## [Problem statement]
In the entries below, begin at the line that has "### Scraping data" and stop after the line that has "-via syslm.dynamic_biomarker.py"; output those lines exactly, leaving out pictures.
** Opening Data to examine block **
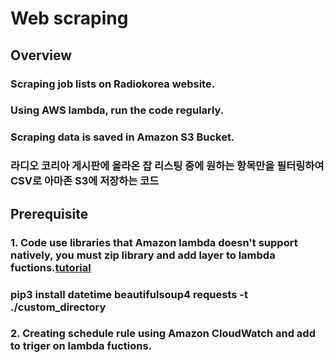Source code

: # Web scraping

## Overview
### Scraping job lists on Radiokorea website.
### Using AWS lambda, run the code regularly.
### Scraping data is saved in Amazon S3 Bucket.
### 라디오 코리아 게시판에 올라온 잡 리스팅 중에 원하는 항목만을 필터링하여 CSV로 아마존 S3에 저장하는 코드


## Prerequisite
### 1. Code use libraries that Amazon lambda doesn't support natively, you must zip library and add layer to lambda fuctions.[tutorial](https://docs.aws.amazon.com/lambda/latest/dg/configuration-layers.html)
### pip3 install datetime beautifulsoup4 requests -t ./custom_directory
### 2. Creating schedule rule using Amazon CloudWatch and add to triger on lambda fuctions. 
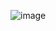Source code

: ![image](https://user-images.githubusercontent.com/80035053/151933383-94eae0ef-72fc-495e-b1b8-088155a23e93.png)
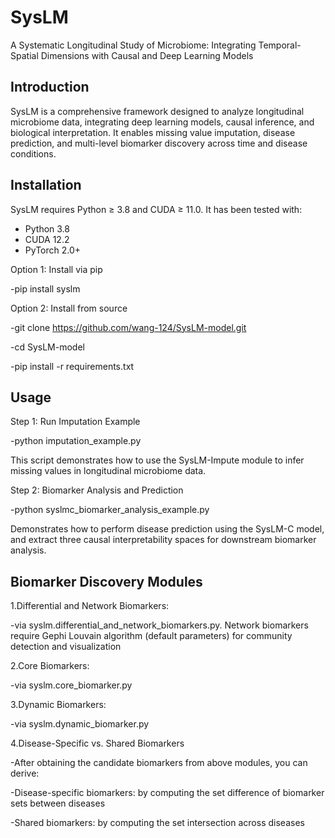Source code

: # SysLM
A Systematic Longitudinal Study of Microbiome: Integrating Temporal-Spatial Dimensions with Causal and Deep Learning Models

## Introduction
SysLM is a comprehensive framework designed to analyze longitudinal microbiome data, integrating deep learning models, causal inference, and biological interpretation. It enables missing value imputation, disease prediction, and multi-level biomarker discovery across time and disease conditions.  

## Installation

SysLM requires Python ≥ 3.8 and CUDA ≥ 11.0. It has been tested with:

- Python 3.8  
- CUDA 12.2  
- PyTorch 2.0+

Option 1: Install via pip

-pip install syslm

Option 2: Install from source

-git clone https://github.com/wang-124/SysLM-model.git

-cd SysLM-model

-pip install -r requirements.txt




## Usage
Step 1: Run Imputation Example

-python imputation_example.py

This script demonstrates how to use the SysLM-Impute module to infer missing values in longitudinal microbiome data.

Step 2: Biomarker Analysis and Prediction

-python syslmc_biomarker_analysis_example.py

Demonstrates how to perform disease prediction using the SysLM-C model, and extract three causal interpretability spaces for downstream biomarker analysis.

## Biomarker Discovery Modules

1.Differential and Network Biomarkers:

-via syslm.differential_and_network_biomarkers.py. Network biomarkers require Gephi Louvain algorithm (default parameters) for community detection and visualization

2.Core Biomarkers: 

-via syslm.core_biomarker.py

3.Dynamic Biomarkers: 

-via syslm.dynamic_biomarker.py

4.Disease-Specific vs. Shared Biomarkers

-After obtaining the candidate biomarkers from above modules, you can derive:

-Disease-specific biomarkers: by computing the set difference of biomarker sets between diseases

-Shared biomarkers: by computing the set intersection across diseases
** Closing Data to examine block **
** Opening Data to examine block **
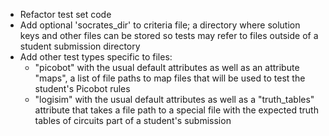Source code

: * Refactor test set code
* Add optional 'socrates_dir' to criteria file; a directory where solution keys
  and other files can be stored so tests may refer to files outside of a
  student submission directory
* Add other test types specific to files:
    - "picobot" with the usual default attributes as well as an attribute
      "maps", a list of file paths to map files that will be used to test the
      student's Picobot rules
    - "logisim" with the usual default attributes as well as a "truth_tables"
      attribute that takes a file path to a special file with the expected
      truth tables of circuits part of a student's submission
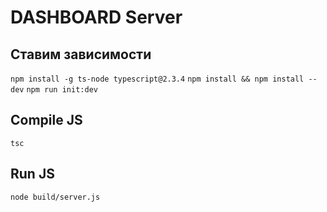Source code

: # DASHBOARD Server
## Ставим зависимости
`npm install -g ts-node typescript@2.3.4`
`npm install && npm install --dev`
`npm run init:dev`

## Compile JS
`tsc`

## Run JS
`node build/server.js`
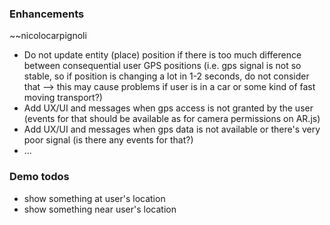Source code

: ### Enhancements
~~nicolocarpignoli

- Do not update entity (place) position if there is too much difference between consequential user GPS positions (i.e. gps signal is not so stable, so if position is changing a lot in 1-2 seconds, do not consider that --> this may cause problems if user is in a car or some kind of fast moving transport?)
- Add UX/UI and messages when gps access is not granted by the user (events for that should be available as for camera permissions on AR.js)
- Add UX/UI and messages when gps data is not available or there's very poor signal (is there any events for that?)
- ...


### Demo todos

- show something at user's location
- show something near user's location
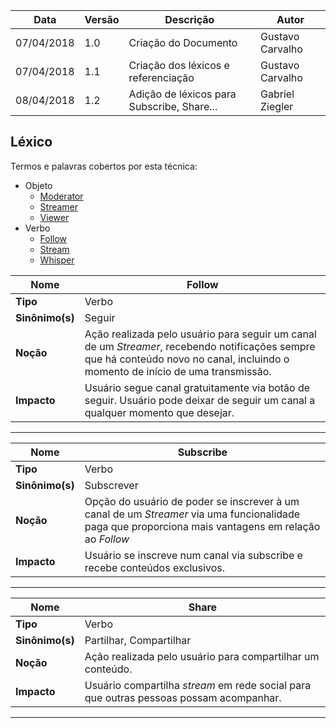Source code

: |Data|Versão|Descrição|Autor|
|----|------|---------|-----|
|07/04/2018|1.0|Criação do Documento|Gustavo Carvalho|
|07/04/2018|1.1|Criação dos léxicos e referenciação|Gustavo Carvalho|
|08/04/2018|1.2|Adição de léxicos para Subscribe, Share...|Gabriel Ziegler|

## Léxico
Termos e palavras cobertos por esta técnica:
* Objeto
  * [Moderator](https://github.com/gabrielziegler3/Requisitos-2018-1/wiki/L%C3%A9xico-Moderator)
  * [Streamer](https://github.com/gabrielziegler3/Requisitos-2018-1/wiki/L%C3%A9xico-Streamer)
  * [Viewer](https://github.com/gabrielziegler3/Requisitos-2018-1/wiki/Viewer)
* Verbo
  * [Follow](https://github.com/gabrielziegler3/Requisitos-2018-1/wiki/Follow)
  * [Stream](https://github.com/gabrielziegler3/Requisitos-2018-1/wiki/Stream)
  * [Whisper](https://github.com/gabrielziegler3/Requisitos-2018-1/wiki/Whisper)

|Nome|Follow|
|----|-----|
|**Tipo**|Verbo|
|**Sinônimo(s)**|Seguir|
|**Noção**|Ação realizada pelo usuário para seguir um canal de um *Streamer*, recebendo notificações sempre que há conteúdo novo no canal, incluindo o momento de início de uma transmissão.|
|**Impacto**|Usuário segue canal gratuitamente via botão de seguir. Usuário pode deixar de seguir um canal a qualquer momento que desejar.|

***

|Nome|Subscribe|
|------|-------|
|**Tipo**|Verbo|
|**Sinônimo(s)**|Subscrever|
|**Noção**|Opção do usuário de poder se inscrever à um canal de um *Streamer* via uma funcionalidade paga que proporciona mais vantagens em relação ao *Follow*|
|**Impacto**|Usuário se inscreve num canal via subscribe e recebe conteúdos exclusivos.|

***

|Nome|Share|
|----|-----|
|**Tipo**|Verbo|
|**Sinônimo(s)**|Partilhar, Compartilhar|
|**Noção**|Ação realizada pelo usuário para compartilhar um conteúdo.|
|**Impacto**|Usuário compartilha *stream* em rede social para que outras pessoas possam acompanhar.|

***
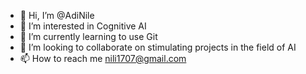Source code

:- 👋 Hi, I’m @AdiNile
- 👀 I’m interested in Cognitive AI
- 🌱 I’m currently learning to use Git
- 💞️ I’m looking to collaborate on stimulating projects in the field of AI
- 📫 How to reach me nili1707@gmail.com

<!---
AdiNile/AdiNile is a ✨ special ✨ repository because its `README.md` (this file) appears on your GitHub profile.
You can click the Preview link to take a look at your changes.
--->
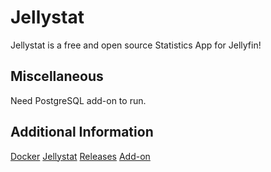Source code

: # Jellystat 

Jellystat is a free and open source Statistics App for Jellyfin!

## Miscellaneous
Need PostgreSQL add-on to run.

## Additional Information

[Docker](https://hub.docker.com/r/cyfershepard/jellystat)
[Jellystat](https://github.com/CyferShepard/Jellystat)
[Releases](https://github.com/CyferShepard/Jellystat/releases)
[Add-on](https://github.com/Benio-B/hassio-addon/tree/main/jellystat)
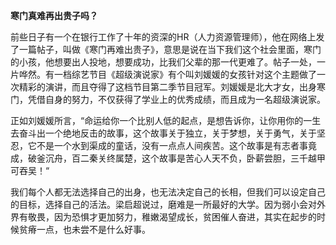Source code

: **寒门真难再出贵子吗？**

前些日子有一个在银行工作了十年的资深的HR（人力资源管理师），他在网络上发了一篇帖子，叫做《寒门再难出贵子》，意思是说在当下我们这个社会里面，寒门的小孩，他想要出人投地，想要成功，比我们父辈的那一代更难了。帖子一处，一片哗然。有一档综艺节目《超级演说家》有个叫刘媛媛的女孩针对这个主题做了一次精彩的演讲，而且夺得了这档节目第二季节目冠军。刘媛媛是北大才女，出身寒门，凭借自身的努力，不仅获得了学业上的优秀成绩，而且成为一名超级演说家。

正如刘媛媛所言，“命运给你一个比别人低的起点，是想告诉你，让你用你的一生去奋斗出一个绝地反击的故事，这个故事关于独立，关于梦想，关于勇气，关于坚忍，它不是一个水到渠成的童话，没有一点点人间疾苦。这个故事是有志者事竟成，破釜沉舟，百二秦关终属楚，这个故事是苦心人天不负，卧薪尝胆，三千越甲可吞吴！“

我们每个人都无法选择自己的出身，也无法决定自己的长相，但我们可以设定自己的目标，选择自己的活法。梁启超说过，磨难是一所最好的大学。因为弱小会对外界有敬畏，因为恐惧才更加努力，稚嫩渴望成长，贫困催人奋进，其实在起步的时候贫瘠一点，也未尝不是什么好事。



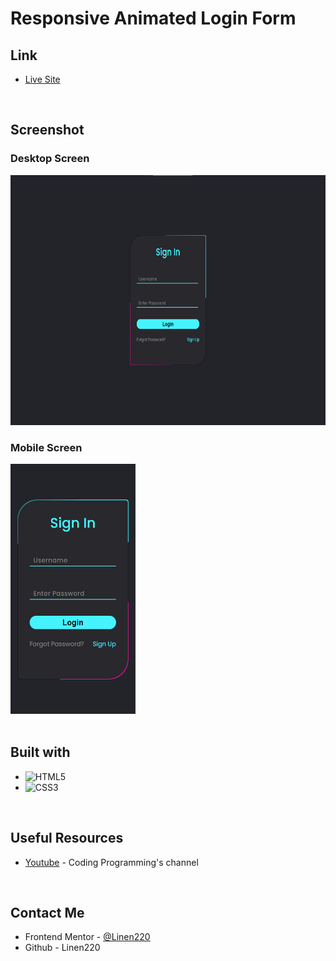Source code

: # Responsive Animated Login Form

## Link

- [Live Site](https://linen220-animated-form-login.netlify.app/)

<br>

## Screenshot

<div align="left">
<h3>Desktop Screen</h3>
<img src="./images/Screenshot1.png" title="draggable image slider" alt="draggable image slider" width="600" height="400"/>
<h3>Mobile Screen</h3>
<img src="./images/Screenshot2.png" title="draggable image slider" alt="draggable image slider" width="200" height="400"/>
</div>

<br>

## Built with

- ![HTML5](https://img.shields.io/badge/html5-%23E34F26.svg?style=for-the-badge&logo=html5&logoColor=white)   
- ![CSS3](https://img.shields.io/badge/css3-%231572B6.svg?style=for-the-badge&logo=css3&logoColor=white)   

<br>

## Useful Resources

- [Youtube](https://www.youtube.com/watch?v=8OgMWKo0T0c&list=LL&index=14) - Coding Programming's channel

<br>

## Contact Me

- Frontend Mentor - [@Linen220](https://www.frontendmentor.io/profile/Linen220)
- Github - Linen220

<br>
** Closing Data to examine block **
** Opening Data to examine block **
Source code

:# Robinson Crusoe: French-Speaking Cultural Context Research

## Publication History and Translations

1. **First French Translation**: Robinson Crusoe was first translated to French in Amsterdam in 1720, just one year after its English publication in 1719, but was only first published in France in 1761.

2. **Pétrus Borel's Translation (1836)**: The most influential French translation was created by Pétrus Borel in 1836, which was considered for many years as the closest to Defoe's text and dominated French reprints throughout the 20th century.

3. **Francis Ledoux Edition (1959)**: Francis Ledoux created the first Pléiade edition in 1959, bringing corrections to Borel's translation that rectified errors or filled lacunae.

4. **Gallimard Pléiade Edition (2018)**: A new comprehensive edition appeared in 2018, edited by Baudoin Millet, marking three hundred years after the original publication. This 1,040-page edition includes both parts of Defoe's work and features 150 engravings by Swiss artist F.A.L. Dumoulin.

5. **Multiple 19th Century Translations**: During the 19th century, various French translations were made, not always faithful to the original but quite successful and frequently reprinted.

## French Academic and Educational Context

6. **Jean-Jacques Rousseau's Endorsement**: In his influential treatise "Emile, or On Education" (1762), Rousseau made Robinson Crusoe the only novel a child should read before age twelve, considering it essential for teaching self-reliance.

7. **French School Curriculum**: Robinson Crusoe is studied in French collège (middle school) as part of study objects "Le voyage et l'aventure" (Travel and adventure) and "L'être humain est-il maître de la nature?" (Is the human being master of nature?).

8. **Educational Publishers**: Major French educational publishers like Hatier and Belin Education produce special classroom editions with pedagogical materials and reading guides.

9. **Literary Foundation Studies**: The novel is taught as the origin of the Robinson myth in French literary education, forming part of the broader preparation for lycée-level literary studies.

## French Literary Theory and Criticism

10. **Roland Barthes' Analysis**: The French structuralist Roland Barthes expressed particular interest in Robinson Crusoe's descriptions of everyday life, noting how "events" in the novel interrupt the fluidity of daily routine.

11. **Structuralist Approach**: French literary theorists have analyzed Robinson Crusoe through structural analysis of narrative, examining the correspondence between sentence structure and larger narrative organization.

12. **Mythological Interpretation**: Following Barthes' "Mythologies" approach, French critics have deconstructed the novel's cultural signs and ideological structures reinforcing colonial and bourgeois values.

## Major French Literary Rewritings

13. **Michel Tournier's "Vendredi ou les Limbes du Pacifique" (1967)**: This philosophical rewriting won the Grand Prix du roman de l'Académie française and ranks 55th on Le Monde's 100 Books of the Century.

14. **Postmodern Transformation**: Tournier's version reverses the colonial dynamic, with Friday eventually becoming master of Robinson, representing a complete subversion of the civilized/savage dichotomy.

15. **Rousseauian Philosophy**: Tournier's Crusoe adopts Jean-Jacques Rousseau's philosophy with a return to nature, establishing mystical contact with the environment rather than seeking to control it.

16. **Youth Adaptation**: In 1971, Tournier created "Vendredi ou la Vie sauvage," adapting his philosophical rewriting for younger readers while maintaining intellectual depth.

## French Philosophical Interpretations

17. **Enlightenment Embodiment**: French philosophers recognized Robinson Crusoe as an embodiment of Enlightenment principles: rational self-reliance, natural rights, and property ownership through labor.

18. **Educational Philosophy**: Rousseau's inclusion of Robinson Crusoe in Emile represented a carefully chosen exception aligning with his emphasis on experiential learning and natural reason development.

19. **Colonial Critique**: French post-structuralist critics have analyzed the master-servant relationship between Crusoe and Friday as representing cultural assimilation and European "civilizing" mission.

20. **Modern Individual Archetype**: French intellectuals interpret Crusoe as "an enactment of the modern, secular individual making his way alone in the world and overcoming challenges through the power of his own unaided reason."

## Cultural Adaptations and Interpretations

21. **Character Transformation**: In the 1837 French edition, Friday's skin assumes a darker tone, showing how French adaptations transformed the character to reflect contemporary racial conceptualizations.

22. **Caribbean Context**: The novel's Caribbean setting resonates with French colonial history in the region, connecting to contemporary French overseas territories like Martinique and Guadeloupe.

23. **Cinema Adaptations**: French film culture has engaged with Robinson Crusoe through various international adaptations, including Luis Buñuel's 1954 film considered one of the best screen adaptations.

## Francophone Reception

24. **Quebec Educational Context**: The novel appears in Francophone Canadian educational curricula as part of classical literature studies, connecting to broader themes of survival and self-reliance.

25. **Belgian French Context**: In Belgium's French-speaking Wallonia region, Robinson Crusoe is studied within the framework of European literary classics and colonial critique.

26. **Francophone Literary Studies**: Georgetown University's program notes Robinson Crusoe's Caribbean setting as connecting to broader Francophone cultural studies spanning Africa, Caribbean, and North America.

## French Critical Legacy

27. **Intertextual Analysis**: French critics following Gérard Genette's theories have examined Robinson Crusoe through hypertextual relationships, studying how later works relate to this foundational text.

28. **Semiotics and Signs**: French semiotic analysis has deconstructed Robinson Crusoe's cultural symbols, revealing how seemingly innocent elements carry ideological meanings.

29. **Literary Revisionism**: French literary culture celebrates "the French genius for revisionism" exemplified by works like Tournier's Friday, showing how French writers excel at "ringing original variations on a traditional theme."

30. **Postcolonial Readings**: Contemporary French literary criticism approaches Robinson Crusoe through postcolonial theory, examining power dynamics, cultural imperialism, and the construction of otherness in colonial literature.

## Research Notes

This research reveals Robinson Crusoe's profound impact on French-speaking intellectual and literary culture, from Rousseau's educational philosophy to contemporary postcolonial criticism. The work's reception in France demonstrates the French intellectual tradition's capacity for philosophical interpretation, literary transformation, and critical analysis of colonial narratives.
** Closing Data to examine block **
## [Written reply]
### Scraping data is saved in Amazon S3 Bucket.
### 라디오 코리아 게시판에 올라온 잡 리스팅 중에 원하는 항목만을 필터링하여 CSV로 아마존 S3에 저장하는 코드


## Prerequisite
### 1. Code use libraries that Amazon lambda doesn't support natively, you must zip library and add layer to lambda fuctions.[tutorial](https://docs.aws.amazon.com/lambda/latest/dg/configuration-layers.html)
### pip3 install datetime beautifulsoup4 requests -t ./custom_directory
### 2. Creating schedule rule using Amazon CloudWatch and add to triger on lambda fuctions. 
Source code

: ![image](https://user-images.githubusercontent.com/80035053/151933383-94eae0ef-72fc-495e-b1b8-088155a23e93.png)
Source code

: # SysLM
A Systematic Longitudinal Study of Microbiome: Integrating Temporal-Spatial Dimensions with Causal and Deep Learning Models

## Introduction
SysLM is a comprehensive framework designed to analyze longitudinal microbiome data, integrating deep learning models, causal inference, and biological interpretation. It enables missing value imputation, disease prediction, and multi-level biomarker discovery across time and disease conditions.  

## Installation

SysLM requires Python ≥ 3.8 and CUDA ≥ 11.0. It has been tested with:

- Python 3.8  
- CUDA 12.2  
- PyTorch 2.0+

Option 1: Install via pip

-pip install syslm

Option 2: Install from source

-git clone https://github.com/wang-124/SysLM-model.git

-cd SysLM-model

-pip install -r requirements.txt




## Usage
Step 1: Run Imputation Example

-python imputation_example.py

This script demonstrates how to use the SysLM-Impute module to infer missing values in longitudinal microbiome data.

Step 2: Biomarker Analysis and Prediction

-python syslmc_biomarker_analysis_example.py

Demonstrates how to perform disease prediction using the SysLM-C model, and extract three causal interpretability spaces for downstream biomarker analysis.

## Biomarker Discovery Modules

1.Differential and Network Biomarkers:

-via syslm.differential_and_network_biomarkers.py. Network biomarkers require Gephi Louvain algorithm (default parameters) for community detection and visualization

2.Core Biomarkers: 

-via syslm.core_biomarker.py

3.Dynamic Biomarkers: 

-via syslm.dynamic_biomarker.py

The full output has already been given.